第4章 ✼勿忘草✼
§ 佐助Side §
それから一年間、謙信様は結さんを待ち続けた。
結さんが突然居なくなったと聞いて、また我を忘れてしまうのではないかと心配する家臣もいた。
謙信様が振りかざす剣は綺麗だった。
己の何かを鎮めるように静かに振りかざされる迷いの無い剣。
かつてのようにただただ一心不乱に戦う謙信様はそこには居なかった。
そして戦から帰れば宴の後も一人縁側でお酒を飲んでいた。
時折、胸の内で開こうとする扉を必死で抑え込むように遠くを見つめる謙信様の顔は寂しそうで、結さんの存在の大きさを思い知る。
きっと謙信様の根幹は変わらない。
だけど結さんが悲しむのがわかっているから修羅にならないだけで、今も辛い思いをしながら憎しみや怒りを押し殺しているんだろう。
「最近の謙信はらしくないな」
「信玄様。

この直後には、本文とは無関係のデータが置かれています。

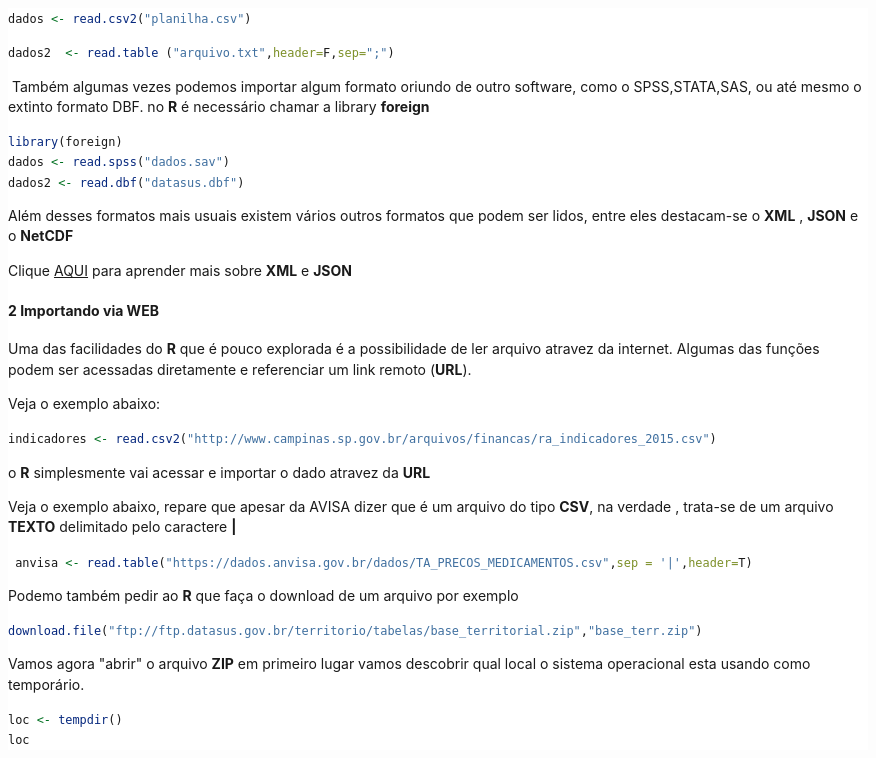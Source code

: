
```R
dados <- read.csv2("planilha.csv")  
```

```R
dados2  <- read.table ("arquivo.txt",header=F,sep=";")
```

​
Também algumas vezes podemos importar algum formato oriundo de outro software, como o SPSS,STATA,SAS, ou até mesmo o extinto formato DBF.  no **R** é necessário chamar a library **foreign**


```R
library(foreign)
dados <- read.spss("dados.sav")
dados2 <- read.dbf("datasus.dbf")
```

Além desses formatos mais usuais existem vários outros formatos que podem ser lidos, entre eles destacam-se o **XML** ,  **JSON** e o **NetCDF**  

Clique [AQUI](xml_e_json.md) para aprender mais sobre **XML** e **JSON**


#### 2 Importando via WEB

Uma das facilidades do **R** que é pouco explorada é a possibilidade de ler arquivo atravez da internet. Algumas das funções podem ser acessadas diretamente e referenciar um link remoto (**URL**).

Veja o exemplo abaixo:


```R
indicadores <- read.csv2("http://www.campinas.sp.gov.br/arquivos/financas/ra_indicadores_2015.csv")
```

o **R** simplesmente vai acessar e importar o dado atravez da **URL**

Veja o exemplo abaixo, repare que apesar da AVISA dizer que é
um arquivo do tipo **CSV**, na verdade , trata-se de um arquivo **TEXTO** delimitado pelo caractere **|**




```R
 anvisa <- read.table("https://dados.anvisa.gov.br/dados/TA_PRECOS_MEDICAMENTOS.csv",sep = '|',header=T)
```

Podemo também pedir ao **R** que faça o download de um arquivo por exemplo

```R
download.file("ftp://ftp.datasus.gov.br/territorio/tabelas/base_territorial.zip","base_terr.zip")
```

Vamos agora "abrir" o arquivo **ZIP**  em primeiro lugar vamos descobrir qual local o sistema operacional esta usando como temporário.
​
```R
loc <- tempdir()
loc
```

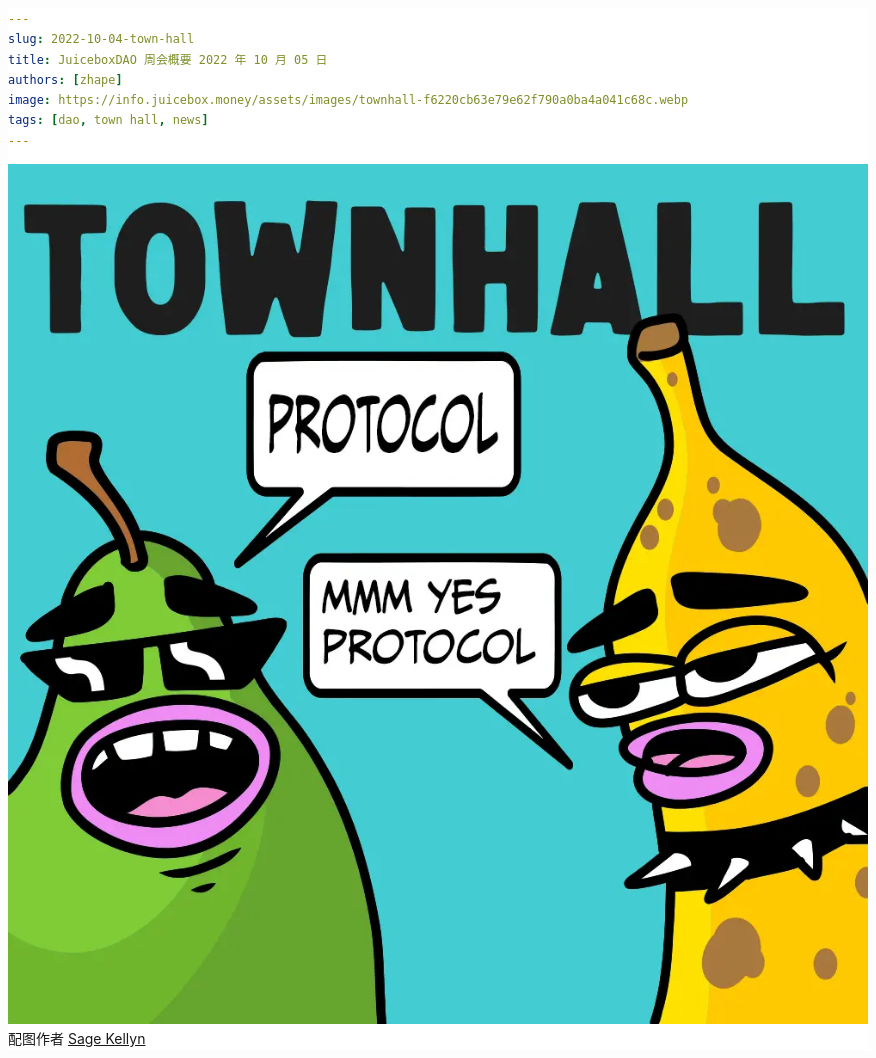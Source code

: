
 ```yaml
---
slug: 2022-10-04-town-hall
title: JuiceboxDAO 周会概要 2022 年 10 月 05 日
authors: [zhape]
image: https://info.juicebox.money/assets/images/townhall-f6220cb63e79e62f790a0ba4a041c68c.webp
tags: [dao, town hall, news]
---
```


![Town Hall banner by Sage Kellyn](townhall.webp)  
配图作者 [Sage Kellyn](https://twitter.com/SageKellyn)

やっぱりそう思いますか」
「皆気付いているだろうよ。自分の気持ちを隠すことが出来ない男だからな、アイツは」
「まだ謙信様には伝えていませんが、次にワームホールが出る日が分かりました」
「本当か?」
「はい」
一番辛い思いをしてるであろう謙信様が結さんを信じて待っているならと俺も必死でワームホールの観測を続けた。
結局こんなに時間が経ってしまったが、何とかギリギリで次の観測日を掴むことが出来た。
「結さんが居なくなってからちょうど一年後の日です」
謙信様にそれを伝えると、あからさまに喜びはしないものの、微かに嬉しさを滲ませた声で言った。